10 Dat zou nog mijn troost zijn, en zou mij verkwikken in den weedom, zo Hij niet spaarde; want ik heb de redenen des Heiligen niet verborgen gehouden.

11 Wat is mijn kracht, dat ik hopen zou? Of welk is mijn einde, dat ik mijn leven verlengen zou?

12 Is mijn kracht stenen kracht? Is mijn vlees staal?

13 Is dan mijn hulp niet in mij, en is de wijsheid uit mij verdreven?

14 Aan hem, die versmolten is, zou van zijn vriend weldadigheid geschieden; of hij zou de vreze des Almachtigen verlaten.

15 Mijn broeders hebben trouwelooslijk gehandeld als een beek; als de storting der beken gaan zij door;

16 Die verdonkerd zijn van het ijs, en in dewelke de sneeuw zich verbergt.

17 Ten tijde, als zij van hitte vervlieten, worden zij uitgedelgd; als zij warm worden, verdwijnen zij uit haar plaats.

18 De gangen haars wegs wenden zich ter zijde af; zij lopen op in het woeste, en vergaan.

19 De reizigers van Thema zien ze, de wandelaars van Scheba wachten op haar.

20 Zij worden beschaamd, omdat elkeen vertrouwde; als zij daartoe komen, zo worden zij schaamrood.

21 Voorwaar, alzo zijt gijlieden mij nu niets geworden; gij hebt gezien de ontzetting, en gij hebt gevreesd.

22 Heb ik gezegd: Brengt mij, en geeft geschenken voor mij van uw vermogen?

23 Of bevrijdt mij van de hand des verdrukkers, en verlost mij van de hand der tirannen?

24 Leert mij, en ik zal zwijgen, en geeft mij te verstaan, waarin ik gedwaald heb.

25 O, hoe krachtig zijn de rechte redenen!
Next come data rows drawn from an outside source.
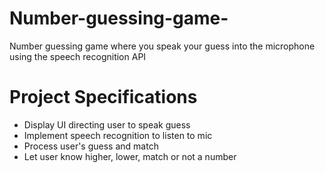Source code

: # Number-guessing-game-                                                                                                                               
Number guessing game where you speak your guess into the microphone using the speech recognition API                                                 
                                                                                                                                                       
# Project Specifications                                                                                                                             
- Display UI directing user to speak guess                                                                                                           
- Implement speech recognition to listen to mic                                                                                                       
- Process user's guess and match                                                                                                                     
- Let user know higher, lower, match or not a number                                                                                                  
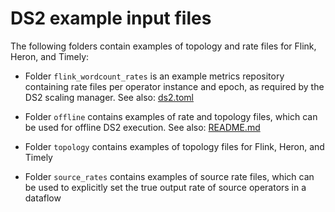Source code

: # DS2 example input files 

The following folders contain examples of topology and rate files for Flink, Heron, and Timely:

* Folder `flink_wordcount_rates` is an example metrics repository containing rate files per operator instance and epoch, as required by the DS2 scaling manager. See also: [ds2.toml](https://github.com/strymon-system/ds2/blob/master/controller/config/ds2.toml)

* Folder `offline` contains examples of rate and topology files, which can be used for offline DS2 execution. See also: [README.md](https://github.com/strymon-system/ds2/blob/master/README.md)

* Folder `topology` contains examples of topology files for Flink, Heron, and Timely

* Folder `source_rates` contains examples of source rate files, which can be used to explicitly set the true output rate of source operators in a dataflow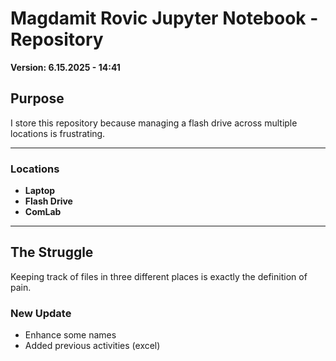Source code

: # Magdamit Rovic Jupyter Notebook - Repository
**Version: 6.15.2025 - 14:41**

## Purpose
I store this repository because managing a flash drive across multiple locations is frustrating.

---

### Locations
- **Laptop**
- **Flash Drive**
- **ComLab**

---

## The Struggle
Keeping track of files in three different places is exactly the definition of pain.

### New Update
- Enhance some names
- Added previous activities (excel)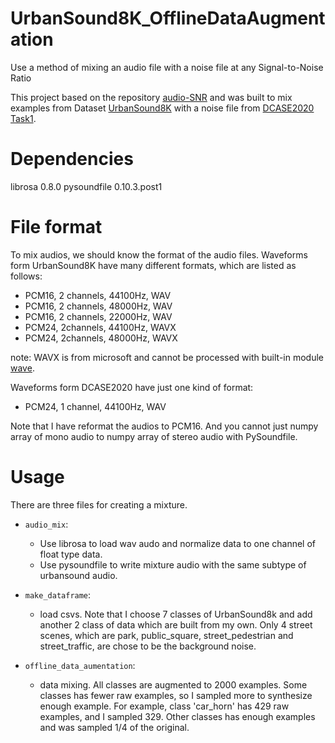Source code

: # UrbanSound8K_OfflineDataAugmentation
Use a method of  mixing an audio file with a noise file at any Signal-to-Noise Ratio

This project based on the repository [audio-SNR](https://github.com/Sato-Kunihiko/audio-SNR) and was built to mix examples from Dataset [UrbanSound8K](https://urbansounddataset.weebly.com/urbansound8k.html) with a noise file from [DCASE2020 Task1](http://dcase.community/challenge2020/task-acoustic-scene-classification).

# Dependencies
librosa  0.8.0
pysoundfile  0.10.3.post1

# File format
To mix audios, we should know the format of the audio files. Waveforms form UrbanSound8K have many different formats, which are listed as follows:

- PCM16, 2 channels, 44100Hz, WAV
- PCM16, 2 channels, 48000Hz, WAV
- PCM16, 2 channels, 22000Hz, WAV
- PCM24, 2channels, 44100Hz, WAVX
- PCM24, 2channels, 48000Hz, WAVX

note: WAVX is from microsoft and cannot be processed with built-in module [wave](https://docs.python.org/3/library/wave.html).

 Waveforms form DCASE2020 have just one kind of format:
 
 - PCM24, 1 channel, 44100Hz, WAV
 
 Note that I have reformat the audios to PCM16. And you cannot just numpy array of mono audio to numpy array of stereo audio with PySoundfile.
 
 # Usage
 There are three files for creating a mixture.
 - `audio_mix`:
      - Use librosa to load wav audo and normalize data to one channel of float type data.
      - Use pysoundfile to write mixture audio with the same subtype of urbansound audio.
     
 - `make_dataframe`:
      - load csvs. Note that I choose 7 classes of UrbanSound8k and add another 2 class of data which are built from my own. Only 4 street scenes, which are park, public_square, street_pedestrian and street_traffic, are chose to be the background noise. 
     
 - `offline_data_aumentation`:
      - data mixing. All classes are augmented to 2000 examples. Some classes has fewer raw examples, so I sampled more to synthesize enough example. For example, class 'car_horn' has 429 raw examples, and I sampled 329. Other classes has enough examples and was sampled 1/4 of the original.
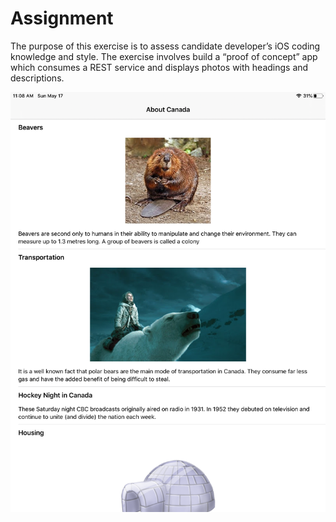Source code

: # Assignment
The purpose of this exercise is to assess candidate developer’s iOS coding knowledge and style. The exercise involves build a “proof of concept” app which consumes a REST service and displays photos with headings and descriptions.

![iPad](Screenshots/1.png)
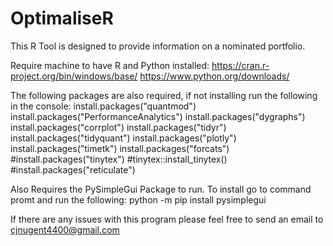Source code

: # OptimaliseR
This R Tool is designed to provide information on a nominated portfolio.

Require machine to have R and Python installed:
https://cran.r-project.org/bin/windows/base/
https://www.python.org/downloads/

The following packages are also required, if not installing run the following in the console:
    install.packages("quantmod")
    install.packages("PerformanceAnalytics")
    install.packages("dygraphs")
    install.packages("corrplot")
    install.packages("tidyr")
    install.packages("tidyquant")
    install.packages("plotly")
    install.packages("timetk")
    install.packages("forcats")
    #install.packages("tinytex")
    #tinytex::install_tinytex()
    #install.packages("reticulate")

 Also Requires the PySimpleGui Package to run. To install go to command promt and run the following:
   python -m pip install pysimplegui

If there are any issues with this program please feel free to send an email to cjnugent4400@gmail.com
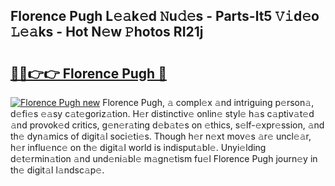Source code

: ## Florence Pugh L𝚎𝚊k𝚎d 𝙽u𝚍𝚎s - Parts-lt5 𝚅𝚒d𝚎o 𝙻𝚎𝚊ks - Hot N𝚎w 𝙿hotos RI21j

# <h2><a href="http://kv3moy.teov.top/?on=Florence+Pugh">🔗🔗👉👉 Florence Pugh 🔗</a></h2>

[![Florence Pugh new](https://i.imgur.com/QqkWNDz.gif)](http://kv3moy.teov.top/?on=Florence+Pugh)
Florence Pugh, 𝚊 compl𝚎x 𝚊nd intriguing p𝚎rson𝚊, d𝚎fi𝚎s 𝚎𝚊sy c𝚊t𝚎goriz𝚊tion. H𝚎r distinctiv𝚎 onlin𝚎 styl𝚎 h𝚊s c𝚊ptiv𝚊t𝚎d 𝚊nd provok𝚎d critics, g𝚎n𝚎r𝚊ting d𝚎b𝚊t𝚎s on 𝚎thics, s𝚎lf-𝚎xpr𝚎ssion, 𝚊nd th𝚎 dyn𝚊mics of digit𝚊l soci𝚎ti𝚎s. Though h𝚎r n𝚎xt mov𝚎s 𝚊r𝚎 uncl𝚎𝚊r, h𝚎r influ𝚎nc𝚎 on th𝚎 digit𝚊l world is indisput𝚊bl𝚎. Unyi𝚎lding d𝚎t𝚎rmin𝚊tion 𝚊nd und𝚎ni𝚊bl𝚎 m𝚊gn𝚎tism fu𝚎l Florence Pugh journ𝚎y in th𝚎 digit𝚊l l𝚊ndsc𝚊p𝚎.
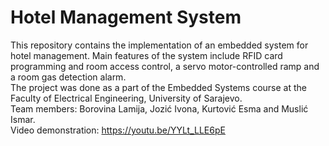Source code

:# Hotel Management System #
This repository contains the implementation of an embedded system for hotel management. Main features of the system include RFID card programming and room access control, a servo motor-controlled ramp and a room gas detection alarm.</br> 
The project was done as a part of the Embedded Systems course at the Faculty of Electrical Engineering, University of Sarajevo.</br>
Team members: Borovina Lamija, Jozić Ivona, Kurtović Esma and Muslić Ismar. </br>
Video demonstration: https://youtu.be/YYLt_LLE6pE </br>
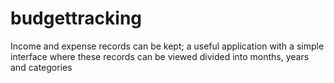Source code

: # budgettracking

Income and expense records can be kept; a useful application with a simple interface where these records can be viewed divided into months, years and categories
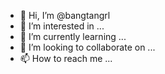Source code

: - 👋 Hi, I’m @bangtangrl
- 👀 I’m interested in ...
- 🌱 I’m currently learning ...
- 💞️ I’m looking to collaborate on ...
- 📫 How to reach me ...

<!---
bangtangrl/bangtangrl is a ✨ special ✨ repository because its `README.md` (this file) appears on your GitHub profile.
You can click the Preview link to take a look at your changes.
--->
Maar wat bestraft het bestraffen, dat van ulieden is?

26 Zult gij, om te bestraffen, woorden bedenken, en zullen de redenen des mismoedigen voor wind zijn?

27 Ook werpt gij u op een wees; en gij graaft tegen uw vriend.

28 Maar nu, belieft het u, wendt u tot mij, en het zal voor ulieder aangezicht zijn, of ik liege.

29 Keert toch weder, laat er geen onrecht wezen, ja, keert weder; nog zal mijn gerechtigheid daarin zijn.

30 Zou onrecht op mijn tong wezen? Zou mijn gehemelte niet de ellenden te verstaan geven?